The absence of cleared streets hampered emergency responses, as exemplified by a fire that burnt down a row house in the southeast Baltimore neighbourhood of Highlandtown and spread to two adjoining homes after a fire truck found a street impassable.

In Hampden, a city firefighter and paramedic, Paul Collins, 37, paused from shovelling the street and said some emergency medical workers had to walk as far as four blocks to reach patients because of unploughed neighbourhood streets.

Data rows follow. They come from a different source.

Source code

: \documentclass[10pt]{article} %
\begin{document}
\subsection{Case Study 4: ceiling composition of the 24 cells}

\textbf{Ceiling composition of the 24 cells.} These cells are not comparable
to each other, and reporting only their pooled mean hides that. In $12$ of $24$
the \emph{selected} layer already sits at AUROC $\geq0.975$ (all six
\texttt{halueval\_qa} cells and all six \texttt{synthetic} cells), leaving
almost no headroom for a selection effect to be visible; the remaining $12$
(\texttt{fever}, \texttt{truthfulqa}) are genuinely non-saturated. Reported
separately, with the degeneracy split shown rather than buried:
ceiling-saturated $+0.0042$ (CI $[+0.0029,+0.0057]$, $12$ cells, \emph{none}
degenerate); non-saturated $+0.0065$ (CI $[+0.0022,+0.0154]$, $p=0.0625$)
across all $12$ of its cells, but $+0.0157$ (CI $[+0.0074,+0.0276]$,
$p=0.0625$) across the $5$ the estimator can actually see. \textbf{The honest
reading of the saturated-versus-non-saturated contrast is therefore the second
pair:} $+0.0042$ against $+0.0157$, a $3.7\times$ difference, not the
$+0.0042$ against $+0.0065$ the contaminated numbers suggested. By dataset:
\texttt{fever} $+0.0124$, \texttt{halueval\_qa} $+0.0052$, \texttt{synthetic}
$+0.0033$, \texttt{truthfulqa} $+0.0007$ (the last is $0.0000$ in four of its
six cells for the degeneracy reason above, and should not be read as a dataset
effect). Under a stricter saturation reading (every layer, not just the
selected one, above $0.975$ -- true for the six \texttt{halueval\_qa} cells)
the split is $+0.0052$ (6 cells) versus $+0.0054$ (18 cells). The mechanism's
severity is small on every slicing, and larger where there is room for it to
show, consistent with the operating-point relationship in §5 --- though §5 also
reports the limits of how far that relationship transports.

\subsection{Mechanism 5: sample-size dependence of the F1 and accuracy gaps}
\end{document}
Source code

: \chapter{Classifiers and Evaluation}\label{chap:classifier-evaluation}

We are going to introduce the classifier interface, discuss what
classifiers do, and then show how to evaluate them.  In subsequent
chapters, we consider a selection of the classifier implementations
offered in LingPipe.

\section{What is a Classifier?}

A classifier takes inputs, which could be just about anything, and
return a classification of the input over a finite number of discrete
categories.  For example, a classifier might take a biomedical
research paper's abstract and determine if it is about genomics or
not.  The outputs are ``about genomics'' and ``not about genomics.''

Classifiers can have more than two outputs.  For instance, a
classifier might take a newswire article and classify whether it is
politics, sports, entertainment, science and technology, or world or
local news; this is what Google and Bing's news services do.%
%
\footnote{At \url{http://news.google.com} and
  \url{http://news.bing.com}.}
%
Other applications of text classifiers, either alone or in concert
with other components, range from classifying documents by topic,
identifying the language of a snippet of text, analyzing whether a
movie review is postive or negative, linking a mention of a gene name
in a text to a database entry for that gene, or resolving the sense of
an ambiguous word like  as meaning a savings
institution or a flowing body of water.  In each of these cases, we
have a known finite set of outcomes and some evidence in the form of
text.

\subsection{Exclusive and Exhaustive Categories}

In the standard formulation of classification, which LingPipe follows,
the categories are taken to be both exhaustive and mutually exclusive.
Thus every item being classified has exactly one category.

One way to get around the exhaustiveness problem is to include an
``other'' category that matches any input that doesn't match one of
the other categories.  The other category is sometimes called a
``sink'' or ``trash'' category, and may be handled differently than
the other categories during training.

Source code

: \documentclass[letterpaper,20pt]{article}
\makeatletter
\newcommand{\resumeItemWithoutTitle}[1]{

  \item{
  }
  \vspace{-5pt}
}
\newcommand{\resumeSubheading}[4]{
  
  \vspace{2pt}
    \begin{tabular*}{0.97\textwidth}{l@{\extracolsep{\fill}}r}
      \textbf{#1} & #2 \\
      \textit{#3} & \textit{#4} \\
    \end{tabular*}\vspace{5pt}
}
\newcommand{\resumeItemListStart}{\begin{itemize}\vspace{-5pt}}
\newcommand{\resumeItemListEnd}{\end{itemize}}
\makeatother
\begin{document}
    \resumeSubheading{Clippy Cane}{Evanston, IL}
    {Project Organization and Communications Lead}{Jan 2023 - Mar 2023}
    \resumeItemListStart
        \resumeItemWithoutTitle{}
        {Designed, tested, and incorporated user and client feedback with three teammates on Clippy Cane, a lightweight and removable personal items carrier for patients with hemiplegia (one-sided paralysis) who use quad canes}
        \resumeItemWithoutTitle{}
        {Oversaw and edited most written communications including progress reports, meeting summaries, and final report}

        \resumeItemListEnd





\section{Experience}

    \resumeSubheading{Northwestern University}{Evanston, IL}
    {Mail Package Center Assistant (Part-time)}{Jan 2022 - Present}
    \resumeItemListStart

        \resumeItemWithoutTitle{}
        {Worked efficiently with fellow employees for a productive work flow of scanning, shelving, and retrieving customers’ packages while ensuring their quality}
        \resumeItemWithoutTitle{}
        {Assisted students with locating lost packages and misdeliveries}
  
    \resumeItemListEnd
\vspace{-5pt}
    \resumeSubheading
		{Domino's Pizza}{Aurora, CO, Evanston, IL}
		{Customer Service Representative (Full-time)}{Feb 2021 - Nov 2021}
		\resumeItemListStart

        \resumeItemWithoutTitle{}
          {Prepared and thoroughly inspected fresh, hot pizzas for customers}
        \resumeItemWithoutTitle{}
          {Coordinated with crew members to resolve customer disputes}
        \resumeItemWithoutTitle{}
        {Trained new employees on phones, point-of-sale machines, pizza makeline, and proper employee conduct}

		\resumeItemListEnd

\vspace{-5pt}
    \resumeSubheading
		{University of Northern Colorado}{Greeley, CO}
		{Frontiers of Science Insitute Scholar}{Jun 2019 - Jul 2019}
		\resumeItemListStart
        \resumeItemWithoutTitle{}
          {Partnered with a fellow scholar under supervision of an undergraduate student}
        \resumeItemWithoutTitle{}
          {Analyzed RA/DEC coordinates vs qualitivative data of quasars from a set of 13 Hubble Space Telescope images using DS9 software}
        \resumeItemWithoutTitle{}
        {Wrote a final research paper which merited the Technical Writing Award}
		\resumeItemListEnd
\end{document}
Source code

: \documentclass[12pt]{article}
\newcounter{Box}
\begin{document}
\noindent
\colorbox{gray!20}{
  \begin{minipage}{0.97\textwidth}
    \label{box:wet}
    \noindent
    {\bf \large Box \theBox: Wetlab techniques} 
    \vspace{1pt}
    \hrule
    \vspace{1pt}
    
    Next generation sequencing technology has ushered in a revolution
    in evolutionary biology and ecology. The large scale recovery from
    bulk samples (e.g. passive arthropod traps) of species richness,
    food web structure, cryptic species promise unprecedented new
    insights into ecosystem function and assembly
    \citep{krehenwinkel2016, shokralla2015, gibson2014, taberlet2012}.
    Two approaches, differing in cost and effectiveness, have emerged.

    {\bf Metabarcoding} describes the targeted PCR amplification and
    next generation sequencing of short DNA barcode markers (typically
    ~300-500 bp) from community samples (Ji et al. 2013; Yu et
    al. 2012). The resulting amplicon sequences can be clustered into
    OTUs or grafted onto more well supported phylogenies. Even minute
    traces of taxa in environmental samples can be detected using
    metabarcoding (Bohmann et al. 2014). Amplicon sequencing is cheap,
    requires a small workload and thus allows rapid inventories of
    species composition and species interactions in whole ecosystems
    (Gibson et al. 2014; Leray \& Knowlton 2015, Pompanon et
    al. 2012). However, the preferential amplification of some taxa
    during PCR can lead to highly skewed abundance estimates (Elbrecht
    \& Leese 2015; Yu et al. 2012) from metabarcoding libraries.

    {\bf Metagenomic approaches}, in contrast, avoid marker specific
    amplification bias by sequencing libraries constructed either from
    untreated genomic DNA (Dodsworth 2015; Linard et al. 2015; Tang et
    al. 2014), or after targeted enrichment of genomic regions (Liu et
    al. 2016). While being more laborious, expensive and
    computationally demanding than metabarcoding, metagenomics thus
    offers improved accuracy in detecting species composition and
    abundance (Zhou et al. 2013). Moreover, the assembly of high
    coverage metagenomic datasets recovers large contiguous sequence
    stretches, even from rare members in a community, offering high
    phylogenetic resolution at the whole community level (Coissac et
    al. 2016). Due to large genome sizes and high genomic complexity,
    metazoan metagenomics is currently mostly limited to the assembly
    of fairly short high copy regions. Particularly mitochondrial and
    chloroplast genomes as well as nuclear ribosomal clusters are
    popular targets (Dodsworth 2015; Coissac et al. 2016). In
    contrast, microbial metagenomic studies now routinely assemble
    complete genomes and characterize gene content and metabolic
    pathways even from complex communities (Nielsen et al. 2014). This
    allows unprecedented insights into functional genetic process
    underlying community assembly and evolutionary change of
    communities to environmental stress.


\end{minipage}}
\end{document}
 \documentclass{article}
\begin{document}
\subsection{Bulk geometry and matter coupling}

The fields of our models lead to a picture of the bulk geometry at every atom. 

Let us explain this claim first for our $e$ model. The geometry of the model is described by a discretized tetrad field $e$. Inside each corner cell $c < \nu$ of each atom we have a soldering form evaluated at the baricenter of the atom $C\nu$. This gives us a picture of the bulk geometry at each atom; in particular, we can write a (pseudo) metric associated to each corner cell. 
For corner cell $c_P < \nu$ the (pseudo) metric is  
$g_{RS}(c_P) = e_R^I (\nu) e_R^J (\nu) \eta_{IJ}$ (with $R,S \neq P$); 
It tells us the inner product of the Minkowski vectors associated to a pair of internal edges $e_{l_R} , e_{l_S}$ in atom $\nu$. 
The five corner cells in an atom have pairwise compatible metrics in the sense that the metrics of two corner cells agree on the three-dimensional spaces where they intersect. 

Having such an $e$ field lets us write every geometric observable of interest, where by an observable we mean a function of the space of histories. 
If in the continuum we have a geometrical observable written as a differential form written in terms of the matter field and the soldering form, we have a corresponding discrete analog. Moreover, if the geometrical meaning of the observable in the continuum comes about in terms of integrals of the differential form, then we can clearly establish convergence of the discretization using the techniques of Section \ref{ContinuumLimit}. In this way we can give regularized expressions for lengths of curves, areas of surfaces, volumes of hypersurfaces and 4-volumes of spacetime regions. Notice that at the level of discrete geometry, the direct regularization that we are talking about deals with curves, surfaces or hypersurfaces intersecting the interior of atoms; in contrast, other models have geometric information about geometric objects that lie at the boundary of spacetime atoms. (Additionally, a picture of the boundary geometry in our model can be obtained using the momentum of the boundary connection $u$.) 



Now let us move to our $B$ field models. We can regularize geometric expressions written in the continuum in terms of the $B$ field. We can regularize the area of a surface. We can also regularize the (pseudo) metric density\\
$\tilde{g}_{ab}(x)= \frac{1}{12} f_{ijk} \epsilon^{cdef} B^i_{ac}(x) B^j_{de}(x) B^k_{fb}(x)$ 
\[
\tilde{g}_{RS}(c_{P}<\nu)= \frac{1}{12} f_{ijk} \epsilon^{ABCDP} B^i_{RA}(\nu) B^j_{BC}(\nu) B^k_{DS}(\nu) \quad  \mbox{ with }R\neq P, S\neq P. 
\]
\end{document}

Danny Scerbella, speaking over the din of shovels scraping asphalt as shovellers made their way down the block, said he was shocked by the absence of ploughing two and a half days after the last snowflakes fell.

“I’m from Milwaukee and just moved here in June, and I’ve never seen anything like this so long after the snow,” said Scerbella, a researcher at the Johns Hopkins School of Nursing who works with dementia patients.

“This snow would have been nothing in Milwaukee, and we would have been expected to be back at work by now.”